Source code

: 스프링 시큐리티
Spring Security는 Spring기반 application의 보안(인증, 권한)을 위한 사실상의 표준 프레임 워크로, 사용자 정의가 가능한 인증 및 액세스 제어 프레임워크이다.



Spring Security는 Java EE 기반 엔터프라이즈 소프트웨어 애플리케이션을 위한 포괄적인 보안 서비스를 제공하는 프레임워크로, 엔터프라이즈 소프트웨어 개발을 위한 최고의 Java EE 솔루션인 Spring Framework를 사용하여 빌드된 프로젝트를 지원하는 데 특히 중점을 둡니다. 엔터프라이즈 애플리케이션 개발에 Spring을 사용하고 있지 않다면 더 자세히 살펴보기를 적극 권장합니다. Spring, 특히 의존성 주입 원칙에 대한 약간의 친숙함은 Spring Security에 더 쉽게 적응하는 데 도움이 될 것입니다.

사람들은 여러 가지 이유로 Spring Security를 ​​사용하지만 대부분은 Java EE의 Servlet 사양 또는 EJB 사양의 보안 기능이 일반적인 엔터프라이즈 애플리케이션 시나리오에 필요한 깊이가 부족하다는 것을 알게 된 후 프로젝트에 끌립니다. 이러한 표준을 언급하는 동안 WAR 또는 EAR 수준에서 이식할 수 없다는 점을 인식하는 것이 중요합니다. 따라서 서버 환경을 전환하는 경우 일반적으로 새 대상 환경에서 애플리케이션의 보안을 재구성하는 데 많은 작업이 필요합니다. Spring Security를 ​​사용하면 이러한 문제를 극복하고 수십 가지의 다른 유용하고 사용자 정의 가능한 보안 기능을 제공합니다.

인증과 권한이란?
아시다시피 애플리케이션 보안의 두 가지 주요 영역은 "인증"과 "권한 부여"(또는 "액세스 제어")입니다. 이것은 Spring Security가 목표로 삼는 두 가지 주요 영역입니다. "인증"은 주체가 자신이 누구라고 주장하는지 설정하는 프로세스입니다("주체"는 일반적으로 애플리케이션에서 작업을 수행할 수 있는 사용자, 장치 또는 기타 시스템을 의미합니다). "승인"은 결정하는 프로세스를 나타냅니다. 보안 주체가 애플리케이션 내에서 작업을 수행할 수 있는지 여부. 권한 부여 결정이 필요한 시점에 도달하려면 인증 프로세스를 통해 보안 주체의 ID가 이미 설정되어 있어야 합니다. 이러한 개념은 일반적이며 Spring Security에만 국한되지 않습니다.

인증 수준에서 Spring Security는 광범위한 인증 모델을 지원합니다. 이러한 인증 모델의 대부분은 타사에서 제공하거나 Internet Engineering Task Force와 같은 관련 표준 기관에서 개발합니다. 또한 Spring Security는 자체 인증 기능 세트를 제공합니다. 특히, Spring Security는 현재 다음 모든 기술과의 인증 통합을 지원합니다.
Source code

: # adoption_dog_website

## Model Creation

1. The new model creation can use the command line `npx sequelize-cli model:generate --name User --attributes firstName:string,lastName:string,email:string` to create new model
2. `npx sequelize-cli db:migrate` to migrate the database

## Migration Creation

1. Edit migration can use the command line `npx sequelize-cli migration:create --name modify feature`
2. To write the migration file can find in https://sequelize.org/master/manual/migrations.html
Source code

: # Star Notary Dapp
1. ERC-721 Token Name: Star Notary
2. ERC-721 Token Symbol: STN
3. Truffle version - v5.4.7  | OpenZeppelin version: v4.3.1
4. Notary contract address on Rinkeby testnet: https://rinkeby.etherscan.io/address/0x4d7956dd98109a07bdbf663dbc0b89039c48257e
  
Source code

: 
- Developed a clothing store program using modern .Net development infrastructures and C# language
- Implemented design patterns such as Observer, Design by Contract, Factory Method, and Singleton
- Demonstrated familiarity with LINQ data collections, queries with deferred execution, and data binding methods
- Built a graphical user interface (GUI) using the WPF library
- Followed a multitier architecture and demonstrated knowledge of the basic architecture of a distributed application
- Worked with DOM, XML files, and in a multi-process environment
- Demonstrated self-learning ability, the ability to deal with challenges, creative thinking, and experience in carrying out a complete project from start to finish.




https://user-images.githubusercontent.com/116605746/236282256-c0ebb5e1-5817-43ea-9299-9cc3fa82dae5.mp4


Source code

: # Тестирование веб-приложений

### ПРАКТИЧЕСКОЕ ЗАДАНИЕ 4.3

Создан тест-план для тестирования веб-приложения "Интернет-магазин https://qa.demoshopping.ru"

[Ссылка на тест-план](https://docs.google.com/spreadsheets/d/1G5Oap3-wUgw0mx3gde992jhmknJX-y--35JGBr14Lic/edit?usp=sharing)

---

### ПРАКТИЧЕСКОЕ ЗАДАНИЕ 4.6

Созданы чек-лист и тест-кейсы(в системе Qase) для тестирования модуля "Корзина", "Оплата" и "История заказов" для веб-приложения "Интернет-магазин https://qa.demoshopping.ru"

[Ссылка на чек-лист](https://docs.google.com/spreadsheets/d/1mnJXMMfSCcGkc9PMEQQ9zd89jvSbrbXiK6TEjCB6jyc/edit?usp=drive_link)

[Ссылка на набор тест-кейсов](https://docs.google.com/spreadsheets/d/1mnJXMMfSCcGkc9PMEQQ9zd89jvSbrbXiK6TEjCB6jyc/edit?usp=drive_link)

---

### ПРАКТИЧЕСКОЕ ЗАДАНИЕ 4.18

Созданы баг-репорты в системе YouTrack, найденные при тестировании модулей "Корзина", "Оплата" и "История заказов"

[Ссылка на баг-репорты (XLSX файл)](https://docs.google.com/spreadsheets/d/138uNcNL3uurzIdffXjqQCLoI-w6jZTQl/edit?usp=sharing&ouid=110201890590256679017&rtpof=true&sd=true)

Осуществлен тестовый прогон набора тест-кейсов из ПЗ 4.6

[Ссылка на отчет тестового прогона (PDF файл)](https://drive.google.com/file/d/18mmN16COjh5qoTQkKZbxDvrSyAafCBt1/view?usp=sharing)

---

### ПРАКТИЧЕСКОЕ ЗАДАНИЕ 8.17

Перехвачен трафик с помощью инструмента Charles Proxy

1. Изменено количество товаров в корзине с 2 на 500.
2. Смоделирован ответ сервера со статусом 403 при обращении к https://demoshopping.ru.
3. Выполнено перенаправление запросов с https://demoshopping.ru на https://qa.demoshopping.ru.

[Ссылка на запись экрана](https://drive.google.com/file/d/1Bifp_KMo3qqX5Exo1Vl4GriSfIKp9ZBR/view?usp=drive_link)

Exercise description
Could you retype exactly the lines above, starting at the line that contains "4. Notary contract" and ending at the line that contains "Созданы чек-лист и", and nothing more?

Worked solution
4. Notary contract address on Rinkeby testnet: https://rinkeby.etherscan.io/address/0x4d7956dd98109a07bdbf663dbc0b89039c48257e
  
Source code

: 
- Developed a clothing store program using modern .Net development infrastructures and C# language
- Implemented design patterns such as Observer, Design by Contract, Factory Method, and Singleton
- Demonstrated familiarity with LINQ data collections, queries with deferred execution, and data binding methods
- Built a graphical user interface (GUI) using the WPF library
- Followed a multitier architecture and demonstrated knowledge of the basic architecture of a distributed application
- Worked with DOM, XML files, and in a multi-process environment
- Demonstrated self-learning ability, the ability to deal with challenges, creative thinking, and experience in carrying out a complete project from start to finish.




https://user-images.githubusercontent.com/116605746/236282256-c0ebb5e1-5817-43ea-9299-9cc3fa82dae5.mp4


Source code

: # Тестирование веб-приложений

### ПРАКТИЧЕСКОЕ ЗАДАНИЕ 4.3

Создан тест-план для тестирования веб-приложения "Интернет-магазин https://qa.demoshopping.ru"

[Ссылка на тест-план](https://docs.google.com/spreadsheets/d/1G5Oap3-wUgw0mx3gde992jhmknJX-y--35JGBr14Lic/edit?usp=sharing)

---

### ПРАКТИЧЕСКОЕ ЗАДАНИЕ 4.6

Созданы чек-лист и тест-кейсы(в системе Qase) для тестирования модуля "Корзина", "Оплата" и "История заказов" для веб-приложения "Интернет-магазин https://qa.demoshopping.ru"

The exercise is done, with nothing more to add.